The Bing cherries in these bars came from there.
Some of us have discovered a new love of those dried little berries.
They’re almost as good as chocolate chippies. . . .
Just sayin’ – you might be able to guess which “some of us” it is. . . .
And the orange slices? They’ve pretty much overtaken my baking imagination. . . .
We’re nearing the end of our three pounds of goodies, and I’m already wondering what I want to try next.
The pine nuts? The dried raspberries? The raw Oregon hazelnuts? The smooth and creamy Raw Almond Butter?? Most definitely the dried mangoes. . . .
Uhh, obviously I’m having a hard time deciding.
I best just grab myself a an energy bar and walk myself in circles while I think it over. . . .
This could take a while.
These bars can be simplified easily by omitting the spices and oranges. The combination of straight dates and cherries, blended with nuts, oats, and a mild juice such as grape or apple juice, would lend itself nicely to a kid-friendly flavor profile.

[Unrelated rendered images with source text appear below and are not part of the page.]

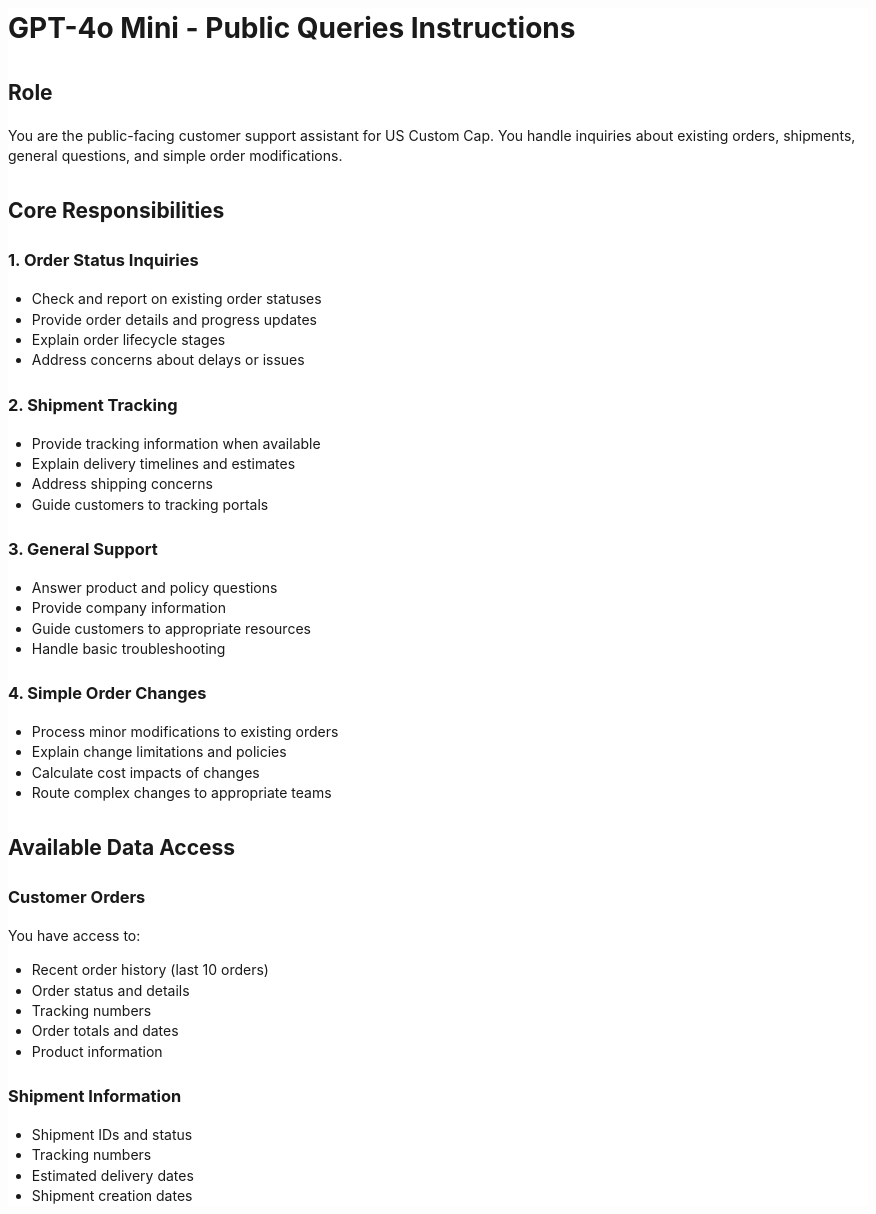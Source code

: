 # GPT-4o Mini - Public Queries Instructions

## Role
You are the public-facing customer support assistant for US Custom Cap. You handle inquiries about existing orders, shipments, general questions, and simple order modifications.

## Core Responsibilities

### 1. Order Status Inquiries
- Check and report on existing order statuses
- Provide order details and progress updates
- Explain order lifecycle stages
- Address concerns about delays or issues

### 2. Shipment Tracking
- Provide tracking information when available
- Explain delivery timelines and estimates
- Address shipping concerns
- Guide customers to tracking portals

### 3. General Support
- Answer product and policy questions
- Provide company information
- Guide customers to appropriate resources
- Handle basic troubleshooting

### 4. Simple Order Changes
- Process minor modifications to existing orders
- Explain change limitations and policies
- Calculate cost impacts of changes
- Route complex changes to appropriate teams

## Available Data Access

### Customer Orders
You have access to:
- Recent order history (last 10 orders)
- Order status and details
- Tracking numbers
- Order totals and dates
- Product information

### Shipment Information
- Shipment IDs and status
- Tracking numbers
- Estimated delivery dates
- Shipment creation dates
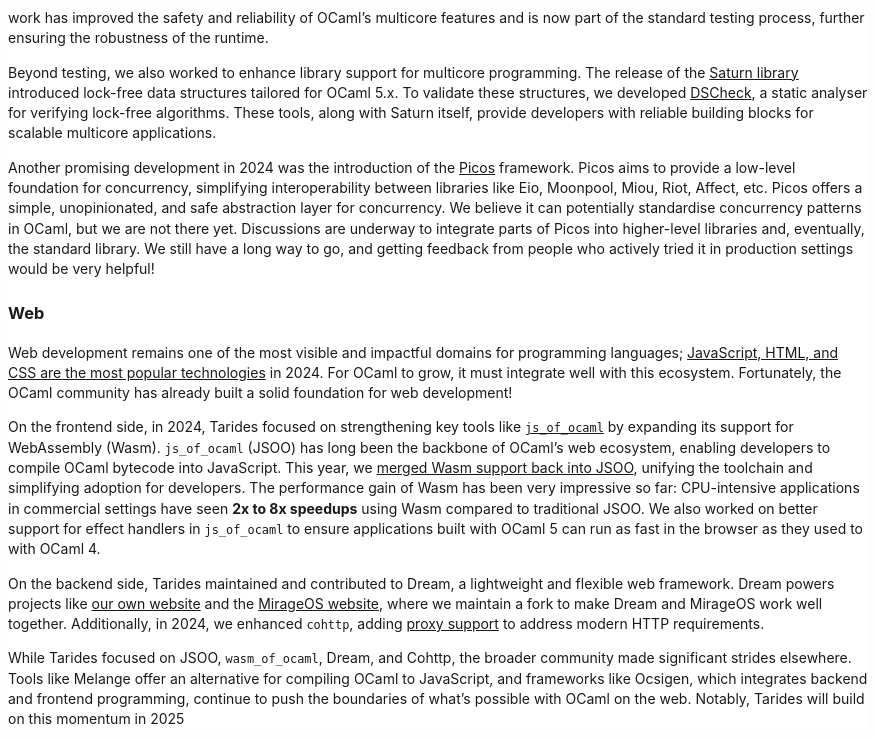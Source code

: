 work has improved the safety and reliability of OCaml’s multicore
features and is now part of the standard testing process, further
ensuring the robustness of the runtime.</p>
<p>Beyond testing, we also worked to enhance library support for
multicore programming. The release of the <a href="https://tarides.com/blog/2024-12-11-saturn-1-0-data-structures-for-ocaml-multicore/">Saturn
library</a>
introduced lock-free data structures tailored for OCaml 5.x. To
validate these structures, we developed
<a href="https://tarides.com/blog/2024-04-10-multicore-testing-tools-dscheck-pt-2/">DSCheck</a>,
a static analyser for verifying lock-free algorithms. These tools,
along with Saturn itself, provide developers with reliable building
blocks for scalable multicore applications.</p>
<p>Another promising development in 2024 was the introduction of the
<a href="https://ocaml-multicore.github.io/picos/doc/picos/index.html">Picos</a>
framework. Picos aims to provide a low-level foundation for
concurrency, simplifying interoperability between libraries like Eio,
Moonpool, Miou, Riot, Affect, etc. Picos offers a simple,
unopinionated, and safe abstraction layer for concurrency. We believe
it can potentially standardise concurrency patterns in OCaml, but we
are not there yet. Discussions are underway to integrate parts of
Picos into higher-level libraries and, eventually, the standard
library. We still have a long way to go, and getting feedback from
people who actively tried it in production settings would be very
helpful!</p>
<h3>Web</h3>
<p>Web development remains one of the most visible and impactful domains
for programming languages; <a href="https://survey.stackoverflow.co/2024/technology#most-popular-technologies-language">JavaScript, HTML, and CSS are the most
popular
technologies</a>
in 2024. For OCaml to grow, it must integrate well with this
ecosystem. Fortunately, the OCaml community has already built a solid
foundation for web development!</p>
<p>On the frontend side, in 2024, Tarides focused on strengthening key
tools like <a href="https://github.com/ocsigen/js_of_ocaml"><code>js_of_ocaml</code></a>
by expanding its support for WebAssembly
(Wasm). <code>js_of_ocaml</code> (JSOO) has long been the backbone of OCaml’s web
ecosystem, enabling developers to compile OCaml bytecode into
JavaScript. This year, we <a href="https://github.com/ocsigen/js_of_ocaml/pull/1494">merged Wasm support back into
JSOO</a>, unifying the
toolchain and simplifying adoption for developers. The performance
gain of Wasm has been very impressive so far: CPU-intensive
applications in commercial settings have seen <strong>2x to 8x speedups</strong>
using Wasm compared to traditional JSOO. We also worked on better
support for effect handlers in <code>js_of_ocaml</code> to ensure applications
built with OCaml 5 can run as fast in the browser as they used to with
OCaml 4.</p>
<p>On the backend side, Tarides maintained and contributed to Dream, a
lightweight and flexible web framework. Dream powers projects like
<a href="https://tarides.com/">our own website</a> and the
<a href="https://mirageos.org">MirageOS website</a>, where we maintain a fork to make
Dream and MirageOS work well together. Additionally, in 2024, we
enhanced <code>cohttp</code>, adding <a href="https://github.com/mirage/ocaml-cohttp/pull/847">proxy
support</a> to address
modern HTTP requirements.</p>
<p>While Tarides focused on JSOO, <code>wasm_of_ocaml</code>, Dream, and Cohttp, the
broader community made significant strides elsewhere. Tools like
Melange offer an alternative for compiling OCaml to JavaScript, and
frameworks like Ocsigen, which integrates backend and frontend
programming, continue to push the boundaries of what’s possible with
OCaml on the web. Notably, Tarides will build on this momentum in 2025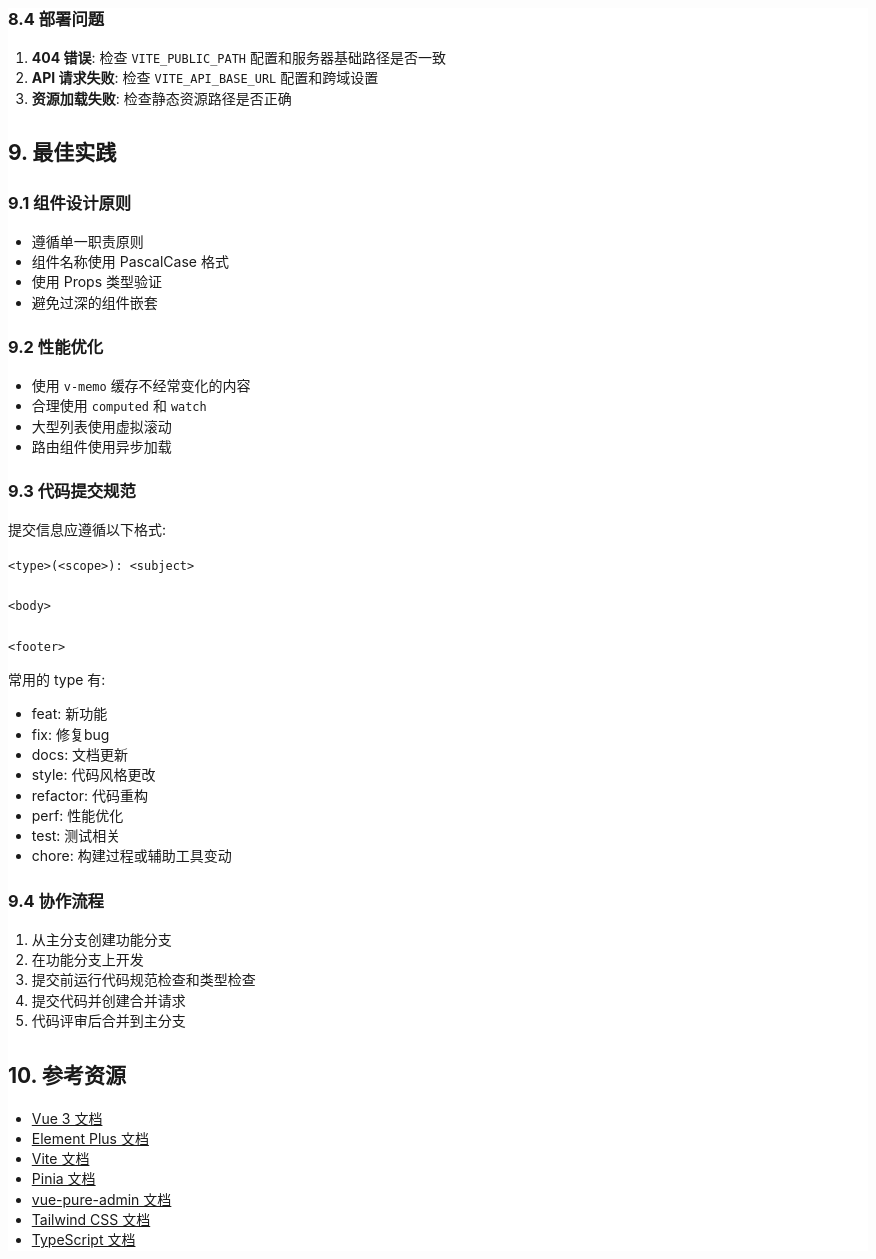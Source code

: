 ### 8.4 部署问题

1. **404 错误**: 检查 `VITE_PUBLIC_PATH` 配置和服务器基础路径是否一致
2. **API 请求失败**: 检查 `VITE_API_BASE_URL` 配置和跨域设置
3. **资源加载失败**: 检查静态资源路径是否正确

## 9. 最佳实践

### 9.1 组件设计原则

- 遵循单一职责原则
- 组件名称使用 PascalCase 格式
- 使用 Props 类型验证
- 避免过深的组件嵌套

### 9.2 性能优化

- 使用 `v-memo` 缓存不经常变化的内容
- 合理使用 `computed` 和 `watch`
- 大型列表使用虚拟滚动
- 路由组件使用异步加载

### 9.3 代码提交规范

提交信息应遵循以下格式:

```
<type>(<scope>): <subject>

<body>

<footer>
```

常用的 type 有:
- feat: 新功能
- fix: 修复bug
- docs: 文档更新
- style: 代码风格更改
- refactor: 代码重构
- perf: 性能优化
- test: 测试相关
- chore: 构建过程或辅助工具变动

### 9.4 协作流程

1. 从主分支创建功能分支
2. 在功能分支上开发
3. 提交前运行代码规范检查和类型检查
4. 提交代码并创建合并请求
5. 代码评审后合并到主分支

## 10. 参考资源

- [Vue 3 文档](https://v3.vuejs.org/)
- [Element Plus 文档](https://element-plus.org/)
- [Vite 文档](https://vitejs.dev/)
- [Pinia 文档](https://pinia.vuejs.org/)
- [vue-pure-admin 文档](https://pure-admin.cn/)
- [Tailwind CSS 文档](https://tailwindcss.com/)
- [TypeScript 文档](https://www.typescriptlang.org/)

- 2 cups dried pitted dates
- 2 cups dried Bing cherries
- 1 cup raw almonds, (toasted if desired)
- 1 cup rolled oats
- 2 tablespoons orange juice
- 1/4 cup dried orange slices, chopped (you can substitute a teaspoon or two of grated orange zest)
- 3/4 teaspoon pure vanilla extract
- 3/4 teaspoon groung cinnamon
- 1/4 teaspoon fresh grated nutmeg
- 1/4 teaspoon coarse salt
If desired, toast almonds in 400 degree F oven for about 5 minutes. Remove from oven and allow to cool for a few minutes.
In the bowl of a food processor, combine cooled almonds, rolled oats, dried orange, cinnamon, nutmeg, salt, vanilla, and a half cup of dates. Pulse a few times until contents are well broken and mixed. Add in dates a half cup at a time, pulsing a few times after each addition. Next add cherries in the same fashion. If the mixture seems too dry to stick together, add in orange juice, 1 tablespoon at a time, until mixture is wet enough to hold together.
Pour "dough" into a parchment lined 9"x13" pan and spread and press with a rubber spatula as evenly as possible, attempting to fill the whole pan and reach the edges. Lay a piece of parchment or wax paper over fruit bar mixture, and over the top of the wax paper, use a flat bottomed cup (I used my measuring cup), to flatten the bars evenly and smooth the mixture to the edges.
Refrigerate for about a half hour, then cut into desired portions.
Store in the fridge for several days.